One of the easy softballs to hit out of the park in Apologetics 101 training is when two people are role playing and the statement is made, “I think truth is relative. There are no absolute truths.”
The ridiculously easy response to this statement is, “Well, you just made an absolute truth statement!” Kaboom, the foolish non-Christian is just pummeled under their own faulty logic. They made an absolute statement when they said there are no absolute statements. Wow, what an intellectual lightweight. Now, when I share Jesus with this person they will know I have just conquered their worldview so they will be ready to adopt my worldview.
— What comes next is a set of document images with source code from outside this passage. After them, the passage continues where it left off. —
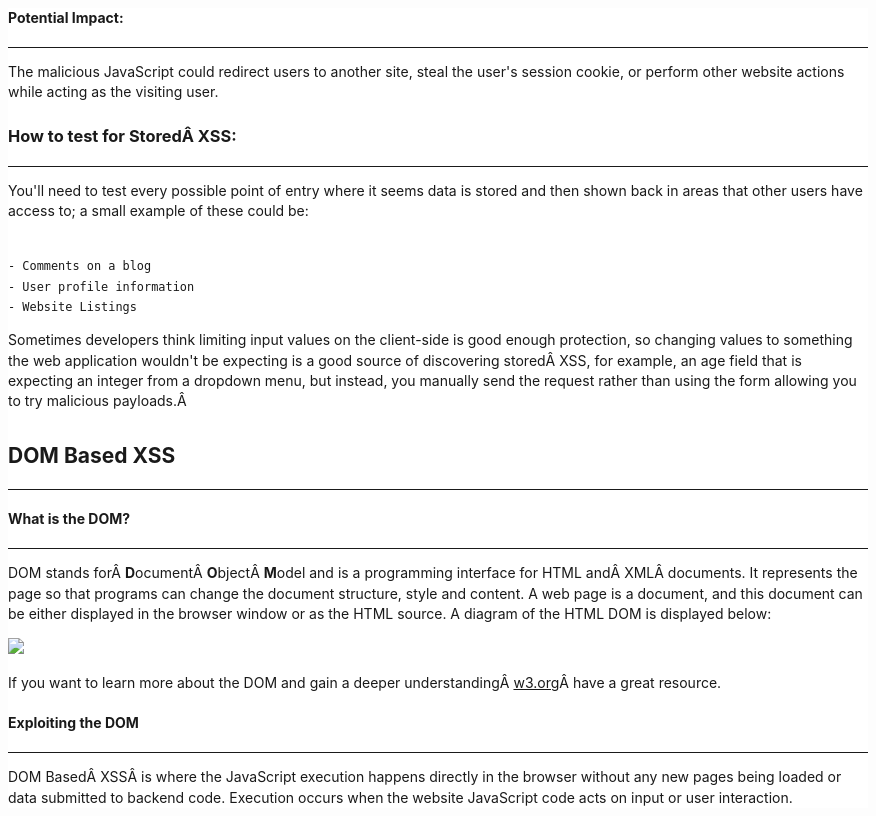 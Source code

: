   

#### **Potential Impact:**  
---

The malicious JavaScript could redirect users to another site, steal the user's session cookie, or perform other website actions while acting as the visiting user.

### **How to test for StoredÂ XSS:**  
---


You'll need to test every possible point of entry where it seems data is stored and then shown back in areas that other users have access to; a small example of these could be:  

```ad-note

- Comments on a blog
- User profile information  
- Website Listings  

```
    

Sometimes developers think limiting input values on the client-side is good enough protection, so changing values to something the web application wouldn't be expecting is a good source of discovering storedÂ XSS, for example, an age field that is expecting an integer from a dropdown menu, but instead, you manually send the request rather than using the form allowing you to try malicious payloads.Â 

## DOM Based XSS
---

#### **What is the DOM?**
---

DOM stands forÂ **D**ocumentÂ **O**bjectÂ **M**odel and is a programming interface for HTML andÂ XMLÂ documents. It represents the page so that programs can change the document structure, style and content. A web page is a document, and this document can be either displayed in the browser window or as the HTML source. A diagram of the HTML DOM is displayed below:

![](https://tryhackme-images.s3.amazonaws.com/user-uploads/5efe36fb68daf465530ca761/room-content/24a54ac532b5820bf0ffdddf00ab2247.png)  

If you want to learn more about the DOM and gain a deeper understandingÂ [w3.org](https://www.w3.org/TR/REC-DOM-Level-1/introduction.html)Â have a great resource.

#### Exploiting the DOM
---


DOM BasedÂ XSSÂ is where the JavaScript execution happens directly in the browser without any new pages being loaded or data submitted to backend code. Execution occurs when the website JavaScript code acts on input or user interaction.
The problem with this very easy Apologetic talking point is it simply doesn’t work in many situations. Many times the young apologist has only left the relativist feeling frustrated, angry and demeaned. Sometimes I think the more appropriate response is, “I think truth & morality are also relative. Foucault was a pretty good observer of humanity.”
Michel Foucault (pronounced foo-ko) may be one of the most influential 20th century thinkers you’ve never heard of. He was interested in studying the development of ideas. How and why do we know what we know? He held a chair at Collège de France with the title, “History of Systems of Thought.” He wrote several books on diverse subjects such as: psychiatry; medicine; the human sciences; prison systems; as well as the history of human sexuality.
Foucault’s observations and skepticism challenged many long-standing ideas. His first book wondered why some people are considered crazy? What if these “crazy” people lived at a different time in a completely different culture? Would they still be considered crazy?
How about, for example, John the Baptist? His clothes were nasty. He lived out in the desert eating bugs. He yelled at people to repent. They responded by letting John hold them under water. In first century Israel John was viewed as one of the greatest prophets who ever lived. Transfer John the Baptist to New York City and he’d be locked up in a mental hospital. Craziness is relative.
In Foucault’s studies on sex he wondered why people seemed to possess differing ideas of sexual appropriateness. Why do women in certain developing countries walk around topless? Every person at that particular time and place believes topless women are normal. It is unimaginable to consider the same women walking around Victorian England. The sexual customs of these two cultures are worlds apart. Sexual morals appear to be relative.
Foucault believes periods of history have possessed specific underlying conditions of truth that constituted what he expresses as discourse (for example art, science, culture, etc.). Foucault argues that these conditions of discourse have changed over time, in major and relatively sudden shifts, from one period’s knowledge to another.
Different cultures have different ways of discussing and knowing reality. What is crazy? What is immoral? What is joy? Who is God? What is beautiful? Foucault shows how people answer these questions for themselves. There are no objective answers, knowing is relative.
I recently bought a new watch that is probably the best watch I’ve ever owned. It’s not waterproof. It’s not a smart watch, but I really love the simplicity and design of the watch. Now imagine how foolish I would sound if I said, “My watch is the absolute ideal watch for all people at all times throughout every place of history.” You would think I’m a simpleton to make such an absolute statement. Who am I to know for sure that my battery powered watch is the ultimate watch for someone living in the Nile valley in the 9th century? Who am I to presume that the numbers on the face of my watch will still be helpful symbols in 3,000 years? I must come to the humble realization my watch is relatively desirable. I’m not so foolish to believe it is the absolute watch for every human being. Foucault was right. The ascetic desirability of my watch is a product of the relativity of our world.
It may appear I’ve now become a liberal theologian stripping Christianity of all it’s power. I disagree. I think it is totally fine to let people know that you have a brain and agree with Foucault. What makes Jesus so powerful is that He is quite possibly the only Absolute Truth. I believe there is only one exception to Foucault’s observations, Jesus. I can agree with 99.9% of the world view of someone rejecting absolute truths. I’m there as well. I just think there is one exception. Jesus is the only Savior, the only Teacher, the only One existing for all people, at all times and all places. I actually think it is great to teach the relativity of our world because it makes the absolute of Jesus shine brightly against a dark backdrop.
Jesus is the only perfect Savior for the Nile River valley in the 9th century. Jesus is the only perfect Savior for the skeptic in the 21st century. He is the way, the Truth, the Life for the skeptical C.S. Lewis and the militant Apostle Paul. My watch lives in the realm of relativity. My Savior lives in the realm of “I Am.”
What do you think? Is it ok to teach relative truth?”